New institutional and third-party capital entities augmenting the global reinsurance market’s capacity at a time of persistent benign loss activity has transformed the sector’s capital structure, but developments at mid-year renewals could signal change is near, according to JLT Re.
Jardine Lloyd Thompson (JLT) Group’s reinsurance brokerage subsidiary, JLT Re, has joined a host of reinsurance and capital markets experts and analysts in examining the influential changes witnessed in the reinsurance industry in recent years, and the resultant structural changes.
In the reinsurance brokers latest Viewpoint report, ‘Change in the air?,’ its Global Head of Analytics, David Flandro says; “The capital structure of the reinsurance market has undergone its most significant transformation in living memory as asset managers have been attracted to the sector’s low portfolio correlations and relatively high yields.”
The persistent influx of alternative reinsurance capital, adding to the base of traditional capacity that still enters the sector, low levels of losses and changing reinsurance buying habits has contributed to several years of price declines in the reinsurance market.
The ensuing competition from many alternative, or third-party reinsurance capital providers also helped to spark a merger and acquisition (M&A) trend that is ongoing today, forcing firms to search for scale, relevance and profit while rates continued to drop in the double-digits.
JLT Re notes that this trend continued into 2015 and further dictated the January renewal season, with many expecting more of the same at the recent June/July renewals.

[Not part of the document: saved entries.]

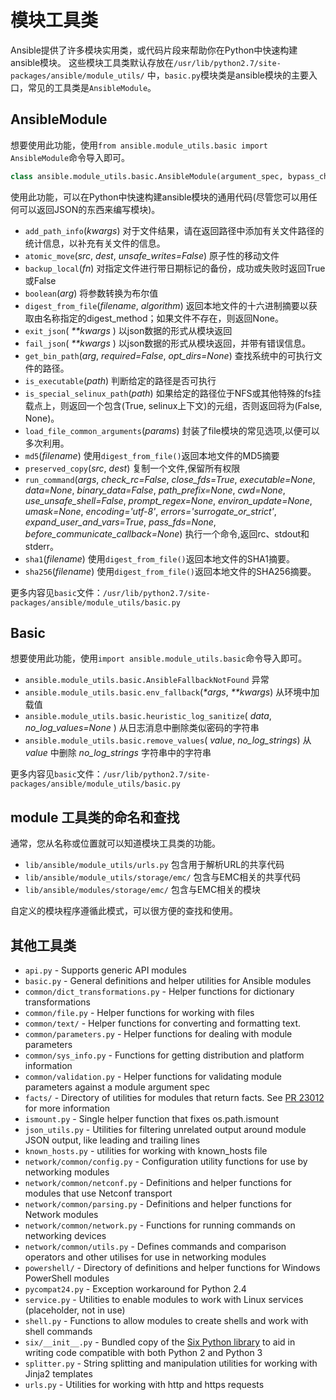 # 模块工具类

 Ansible提供了许多模块实用类，或代码片段来帮助你在Python中快速构建ansible模块。 这些模块工具类默认存放在`/usr/lib/python2.7/site-packages/ansible/module_utils/` 中，` basic.py `模块类是ansible模块的主要入口，常见的工具类是` AnsibleModule `。



## AnsibleModule

想要使用此功能，使用` from ansible.module_utils.basic import AnsibleModule `命令导入即可。

```python
class ansible.module_utils.basic.AnsibleModule(argument_spec, bypass_checks=False, no_log=False, check_invalid_arguments=None, mutually_exclusive=None, required_together=None, required_one_of=None, add_file_common_args=False, supports_check_mode=False, required_if=None, required_by=None)
```

使用此功能，可以在Python中快速构建ansible模块的通用代码(尽管您可以用任何可以返回JSON的东西来编写模块)。

- `add_path_info`(*kwargs*) 对于文件结果，请在返回路径中添加有关文件路径的统计信息，以补充有关文件的信息。 
- `atomic_move`(*src*, *dest*, *unsafe_writes=False*)  原子性的移动文件
- `backup_local`(*fn*) 对指定文件进行带日期标记的备份，成功或失败时返回True或False
- `boolean`(*arg*) 将参数转换为布尔值
- `digest_from_file`(*filename*, *algorithm*)  返回本地文件的十六进制摘要以获取由名称指定的digest_method；如果文件不存在，则返回None。 
- `exit_json`( *\*\*kwargs* )  以json数据的形式从模块返回
- `fail_json`( *\*\*kwargs* )  以json数据的形式从模块返回，并带有错误信息。
- `get_bin_path`(*arg*, *required=False*, *opt_dirs=None*) 查找系统中的可执行文件的路径。
- `is_executable`(*path*) 判断给定的路径是否可执行
- `is_special_selinux_path`(*path*) 如果给定的路径位于NFS或其他特殊的fs挂载点上，则返回一个包含(True, selinux上下文)的元组，否则返回将为(False, None)。 
- `load_file_common_arguments`(*params*)  封装了file模块的常见选项,以便可以多次利用。
- `md5`(*filename*)  使用`digest_from_file()`返回本地文件的MD5摘要 
- `preserved_copy`(*src*, *dest*) 复制一个文件,保留所有权限
- `run_command`(*args*, *check_rc=False*, *close_fds=True*, *executable=None*, *data=None*, *binary_data=False*, *path_prefix=None*, *cwd=None*, *use_unsafe_shell=False*, *prompt_regex=None*, *environ_update=None*, *umask=None*, *encoding='utf-8'*, *errors='surrogate_or_strict'*, *expand_user_and_vars=True*, *pass_fds=None*, *before_communicate_callback=None*) 执行一个命令,返回rc、stdout和stderr。
- `sha1`(*filename*) 使用`digest_from_file()`返回本地文件的SHA1摘要。
- `sha256`(*filename*) 使用`digest_from_file()`返回本地文件的SHA256摘要。

更多内容见`basic`文件：`/usr/lib/python2.7/site-packages/ansible/module_utils/basic.py`

## Basic

想要使用此功能，使用` import ansible.module_utils.basic `命令导入即可。

-  `ansible.module_utils.basic.AnsibleFallbackNotFound`    异常
- `ansible.module_utils.basic.env_fallback`(*\*args*, *\*\*kwargs*)  从环境中加载值
- `ansible.module_utils.basic.heuristic_log_sanitize`( *data*, *no_log_values=None* ) 从日志消息中删除类似密码的字符串
- `ansible.module_utils.basic.remove_values`( *value*, *no_log_strings*)  从 *value* 中删除 *no_log_strings* 字符串中的字符串 

更多内容见`basic`文件：`/usr/lib/python2.7/site-packages/ansible/module_utils/basic.py`

## module 工具类的命名和查找

通常，您从名称或位置就可以知道模块工具类的功能。

- `lib/ansible/module_utils/urls.py` 包含用于解析URL的共享代码
- `lib/ansible/module_utils/storage/emc/` 包含与EMC相关的共享代码
- `lib/ansible/modules/storage/emc/` 包含与EMC相关的模块

自定义的模块程序遵循此模式，可以很方便的查找和使用。
 

## 其他工具类

- `api.py` - Supports generic API modules
- `basic.py` - General definitions and helper utilities for Ansible modules
- `common/dict_transformations.py` - Helper functions for dictionary transformations
- `common/file.py` - Helper functions for working with files
- `common/text/` - Helper functions for converting and formatting text.
- `common/parameters.py` - Helper functions for dealing with module parameters
- `common/sys_info.py` - Functions for getting distribution and platform information
- `common/validation.py` - Helper functions for validating module parameters against a module argument spec
- `facts/` - Directory of utilities for modules that return facts. See [PR 23012](https://github.com/ansible/ansible/pull/23012) for more information
- `ismount.py` - Single helper function that fixes os.path.ismount
- `json_utils.py` - Utilities for filtering unrelated output around module JSON output, like leading and trailing lines
- `known_hosts.py` - utilities for working with known_hosts file
- `network/common/config.py` - Configuration utility functions for use by networking modules
- `network/common/netconf.py` - Definitions and helper functions for modules that use Netconf transport
- `network/common/parsing.py` - Definitions and helper functions for Network modules
- `network/common/network.py` - Functions for running commands on networking devices
- `network/common/utils.py` - Defines commands and comparison operators and other utilises for use in networking modules
- `powershell/` - Directory of definitions and helper functions for Windows PowerShell modules
- `pycompat24.py` - Exception workaround for Python 2.4
- `service.py` - Utilities to enable modules to work with Linux services (placeholder, not in use)
- `shell.py` - Functions to allow modules to create shells and work with shell commands
- `six/__init__.py` - Bundled copy of the [Six Python library](https://pythonhosted.org/six/) to aid in writing code compatible with both Python 2 and Python 3
- `splitter.py` - String splitting and manipulation utilities for working with Jinja2 templates
- `urls.py` - Utilities for working with http and https requests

However, this wasn’t the case, and as noted by JLT Re’s Global Chief Executive Officer (CEO), Mike Reynolds; “Although pricing remained under pressure across most lines of business at 1 June and 1 July, there were early signs of some stabilisation in certain segments, albeit at historically low-levels.

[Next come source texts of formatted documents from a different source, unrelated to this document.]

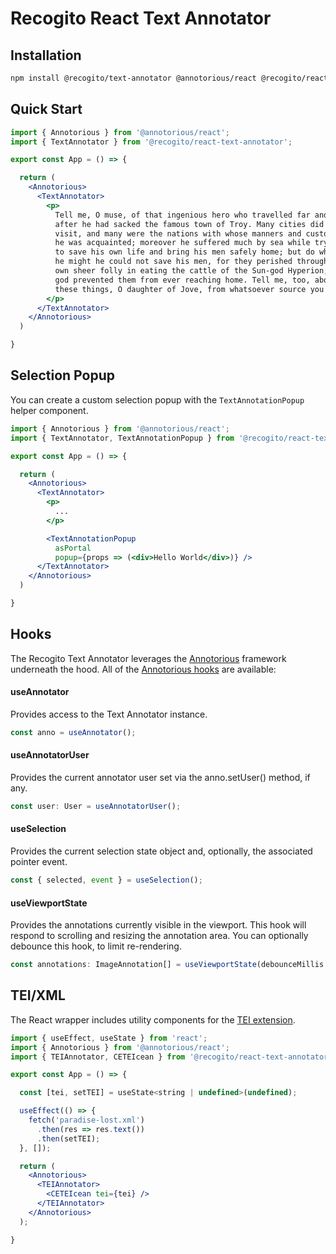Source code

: # Recogito React Text Annotator

## Installation

```sh
npm install @recogito/text-annotator @annotorious/react @recogito/react-text-annotator
```

## Quick Start

```jsx
import { Annotorious } from '@annotorious/react';
import { TextAnnotator } from '@recogito/react-text-annotator';

export const App = () => {

  return (
    <Annotorious>
      <TextAnnotator>
        <p>
          Tell me, O muse, of that ingenious hero who travelled far and wide
          after he had sacked the famous town of Troy. Many cities did he
          visit, and many were the nations with whose manners and customs
          he was acquainted; moreover he suffered much by sea while trying
          to save his own life and bring his men safely home; but do what
          he might he could not save his men, for they perished through their
          own sheer folly in eating the cattle of the Sun-god Hyperion; so the
          god prevented them from ever reaching home. Tell me, too, about all
          these things, O daughter of Jove, from whatsoever source you may know them.
        </p>
      </TextAnnotator>
    </Annotorious>
  )

}
```

## Selection Popup

You can create a custom selection popup with the `TextAnnotationPopup` helper component.

```jsx
import { Annotorious } from '@annotorious/react';
import { TextAnnotator, TextAnnotationPopup } from '@recogito/react-text-annotator';

export const App = () => {

  return (
    <Annotorious>
      <TextAnnotator>
        <p>
          ...
        </p>

        <TextAnnotationPopup
          asPortal
          popup={props => (<div>Hello World</div>)} />
      </TextAnnotator>
    </Annotorious>
  )

}
```

## Hooks

The Recogito Text Annotator leverages the [Annotorious](https://annotorious.dev) framework underneath the hood. All of the [Annotorious hooks](https://annotorious.dev/react/hooks-reference/) are available:

#### useAnnotator
Provides access to the Text Annotator instance.

```js
const anno = useAnnotator();
```

#### useAnnotatorUser
Provides the current annotator user set via the anno.setUser() method, if any.

```js
const user: User = useAnnotatorUser();
```

#### useSelection
Provides the current selection state object and, optionally, the associated pointer event.

```js
const { selected, event } = useSelection();
```

#### useViewportState
Provides the annotations currently visible in the viewport. This hook will respond to scrolling and resizing the annotation area. You can optionally debounce this hook, to limit re-rendering.

```js
const annotations: ImageAnnotation[] = useViewportState(debounceMillis: number);
```

## TEI/XML

The React wrapper includes utility components for the [TEI extension](../extension-tei).

```jsx
import { useEffect, useState } from 'react';
import { Annotorious } from '@annotorious/react';
import { TEIAnnotator, CETEIcean } from '@recogito/react-text-annotator';

export const App = () => {

  const [tei, setTEI] = useState<string | undefined>(undefined);

  useEffect(() => {
    fetch('paradise-lost.xml')
      .then(res => res.text())
      .then(setTEI);
  }, []);

  return (
    <Annotorious>
      <TEIAnnotator>
        <CETEIcean tei={tei} />
      </TEIAnnotator>
    </Annotorious>
  );

}
```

“The flattening trajectory of reinsurance rates during these renewals indicates change is again underway as increasing demand for reinsurance, an easing in the rate of alternative capital entry and reinsurer consolidation are coalescing to create an eventual pricing trough.”

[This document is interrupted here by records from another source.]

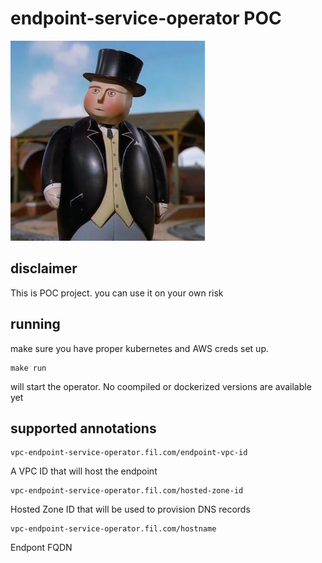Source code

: # endpoint-service-operator POC

![](img/Sir_Topham_Hatt_1986.jpg)

## disclaimer

This is POC project. you can use it on your own risk

## running

make sure you have proper kubernetes and AWS creds set up.
```
make run
```

will start the operator. No coompiled or dockerized versions are available yet

## supported annotations
```
vpc-endpoint-service-operator.fil.com/endpoint-vpc-id
```
A VPC ID that will host the endpoint

```
vpc-endpoint-service-operator.fil.com/hosted-zone-id
```
Hosted Zone ID that will be used to provision DNS records

```
vpc-endpoint-service-operator.fil.com/hostname
```
Endpont FQDN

Other market analysts noted recently that alternative reinsurance capitals influence on the sector likely means a structural change in the reinsurance pricing cycle, while Goldman Sachs reiterated the prediction of price stabilisation, albeit at structurally lower levels.
And this is exactly what JLT Re noticed during the mid-year renewal period, a time that has become increasingly influential in shaping the direction of the market, something that JLT Re says was particularly evident in 2015.
Increased reinsurance demand, ease in the influx of alternative reinsurance capital entry and structural M&A activity, says JLT Re, saw prices across some business lines stabilise at mid-year renewals, “albeit at structurally lower levels,” confirmed JLT Re.
On these points, the report states that increased reinsurance demand was a result of buyers taking advantage of low pricing and favourable terms and conditions, and that demand should rise with global efforts to increase re/insurance take-up.
While JLT Re expects the entry of alternative capital to persist, it does see it slowing more than some forecasts and predicts that insurers will still prefer traditional reinsurance companies for certain risks.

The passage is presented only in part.